Think about what you shared with your friends on Facebook today. Was it feelings of “stress” or “failure”, or perhaps “joy”, “love” or “excitement”? Each time we post on social media, we leave traces of our mood.
Our emotions are valuable commodities, and many companies are developing automated tools to recognise them in a process known as sentiment analysis.
Recently, a leaked report revealed that Facebook can identify when young people are feeling vulnerable, although the company has insisted it did not use the analysis to target users with advertising. Facebook also apologised in 2014 for an experiment on “emotional contagion” in which posts with either “positive” or “negative” sentiment were filtered from users’ feeds.
Clearly, the ability to detect emotion from text is of great interest to social media companies, as well as advertisers.

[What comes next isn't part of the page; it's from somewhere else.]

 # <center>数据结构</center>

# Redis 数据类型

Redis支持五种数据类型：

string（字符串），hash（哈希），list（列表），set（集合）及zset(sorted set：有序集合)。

But how does sentiment analysis work, why is it useful and what are the dangers?
How does sentiment analysis work?
While the details of Facebook’s own algorithm are not publicly known, most sentiment analysis techniques fall into two categories: supervised or unsupervised.
Supervised methods rely on labelled data. In other words, these are posts that have been classified manually as containing positive or negative sentiment.
Statistical methods are then used to train models to classify new posts automatically based on the presence of pre-identified words or phrases, for example “stressed” or “relaxed”.